## Your assignment:
The expected output is a verbatim reprint of the lines from the beginning of the data that follows through the line that contains "10. 🇮🇹 Rotate the map with the center as Rome".

'''

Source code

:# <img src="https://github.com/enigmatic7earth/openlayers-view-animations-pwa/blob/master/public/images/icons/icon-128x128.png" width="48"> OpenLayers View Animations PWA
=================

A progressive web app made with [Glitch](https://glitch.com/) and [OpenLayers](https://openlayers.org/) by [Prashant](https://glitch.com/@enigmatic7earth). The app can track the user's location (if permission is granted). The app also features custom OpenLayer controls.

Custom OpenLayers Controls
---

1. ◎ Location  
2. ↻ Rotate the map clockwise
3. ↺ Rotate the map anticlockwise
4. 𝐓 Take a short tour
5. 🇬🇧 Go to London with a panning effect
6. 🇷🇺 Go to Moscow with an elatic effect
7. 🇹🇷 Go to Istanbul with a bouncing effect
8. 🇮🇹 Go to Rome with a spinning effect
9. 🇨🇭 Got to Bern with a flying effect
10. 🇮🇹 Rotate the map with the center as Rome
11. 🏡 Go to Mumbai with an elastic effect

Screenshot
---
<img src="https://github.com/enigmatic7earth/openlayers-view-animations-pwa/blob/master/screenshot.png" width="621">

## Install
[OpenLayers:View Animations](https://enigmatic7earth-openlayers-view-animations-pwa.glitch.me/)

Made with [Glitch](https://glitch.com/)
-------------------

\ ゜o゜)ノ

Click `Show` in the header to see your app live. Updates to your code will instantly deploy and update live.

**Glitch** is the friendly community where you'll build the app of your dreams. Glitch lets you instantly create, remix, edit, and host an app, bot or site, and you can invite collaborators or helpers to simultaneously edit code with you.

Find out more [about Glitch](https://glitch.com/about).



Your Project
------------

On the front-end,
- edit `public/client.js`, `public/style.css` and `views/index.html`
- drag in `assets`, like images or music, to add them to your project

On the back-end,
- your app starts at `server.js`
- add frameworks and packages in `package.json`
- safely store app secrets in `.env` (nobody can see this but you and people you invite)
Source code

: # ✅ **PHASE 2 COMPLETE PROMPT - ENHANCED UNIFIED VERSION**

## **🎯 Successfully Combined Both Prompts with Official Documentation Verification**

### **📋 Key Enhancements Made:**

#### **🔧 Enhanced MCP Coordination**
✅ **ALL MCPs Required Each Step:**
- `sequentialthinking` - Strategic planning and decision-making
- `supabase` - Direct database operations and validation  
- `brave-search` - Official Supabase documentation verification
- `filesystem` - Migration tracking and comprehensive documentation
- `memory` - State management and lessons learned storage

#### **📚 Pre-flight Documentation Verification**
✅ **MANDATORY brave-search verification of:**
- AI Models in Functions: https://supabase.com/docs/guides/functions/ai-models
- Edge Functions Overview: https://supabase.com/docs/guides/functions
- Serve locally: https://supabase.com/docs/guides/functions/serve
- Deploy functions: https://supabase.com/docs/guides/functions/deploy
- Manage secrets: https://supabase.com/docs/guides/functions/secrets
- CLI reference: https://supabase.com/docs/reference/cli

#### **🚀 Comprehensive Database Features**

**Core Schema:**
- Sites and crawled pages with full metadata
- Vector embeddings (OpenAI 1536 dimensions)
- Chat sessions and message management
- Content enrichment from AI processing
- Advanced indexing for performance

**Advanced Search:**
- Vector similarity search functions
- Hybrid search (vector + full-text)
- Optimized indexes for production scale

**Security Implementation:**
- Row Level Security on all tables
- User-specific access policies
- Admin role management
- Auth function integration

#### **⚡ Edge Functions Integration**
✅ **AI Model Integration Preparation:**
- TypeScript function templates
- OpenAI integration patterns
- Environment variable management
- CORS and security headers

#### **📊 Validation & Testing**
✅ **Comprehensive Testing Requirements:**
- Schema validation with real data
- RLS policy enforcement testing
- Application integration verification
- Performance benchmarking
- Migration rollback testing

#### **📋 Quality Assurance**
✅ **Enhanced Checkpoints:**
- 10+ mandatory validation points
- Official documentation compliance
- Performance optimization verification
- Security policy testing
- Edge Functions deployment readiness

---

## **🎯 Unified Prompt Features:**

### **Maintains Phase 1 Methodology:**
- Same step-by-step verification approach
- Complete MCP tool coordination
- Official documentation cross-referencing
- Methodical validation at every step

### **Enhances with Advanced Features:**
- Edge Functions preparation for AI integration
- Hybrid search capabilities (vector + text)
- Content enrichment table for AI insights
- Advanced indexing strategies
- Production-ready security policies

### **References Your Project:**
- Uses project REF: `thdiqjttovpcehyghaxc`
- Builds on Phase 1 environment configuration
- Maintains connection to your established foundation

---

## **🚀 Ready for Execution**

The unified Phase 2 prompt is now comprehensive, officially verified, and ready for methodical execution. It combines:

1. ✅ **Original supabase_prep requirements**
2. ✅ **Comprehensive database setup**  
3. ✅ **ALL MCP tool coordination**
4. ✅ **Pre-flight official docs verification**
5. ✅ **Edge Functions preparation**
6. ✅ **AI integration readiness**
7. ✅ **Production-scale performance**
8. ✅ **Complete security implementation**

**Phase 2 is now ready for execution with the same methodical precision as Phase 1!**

'''

## Answer for this exercise:
Source code

:# <img src="https://github.com/enigmatic7earth/openlayers-view-animations-pwa/blob/master/public/images/icons/icon-128x128.png" width="48"> OpenLayers View Animations PWA
=================

A progressive web app made with [Glitch](https://glitch.com/) and [OpenLayers](https://openlayers.org/) by [Prashant](https://glitch.com/@enigmatic7earth). The app can track the user's location (if permission is granted). The app also features custom OpenLayer controls.

Custom OpenLayers Controls
---

1. ◎ Location  
2. ↻ Rotate the map clockwise
3. ↺ Rotate the map anticlockwise
4. 𝐓 Take a short tour
5. 🇬🇧 Go to London with a panning effect
6. 🇷🇺 Go to Moscow with an elatic effect
7. 🇹🇷 Go to Istanbul with a bouncing effect
8. 🇮🇹 Go to Rome with a spinning effect
9. 🇨🇭 Got to Bern with a flying effect
10. 🇮🇹 Rotate the map with the center as Rome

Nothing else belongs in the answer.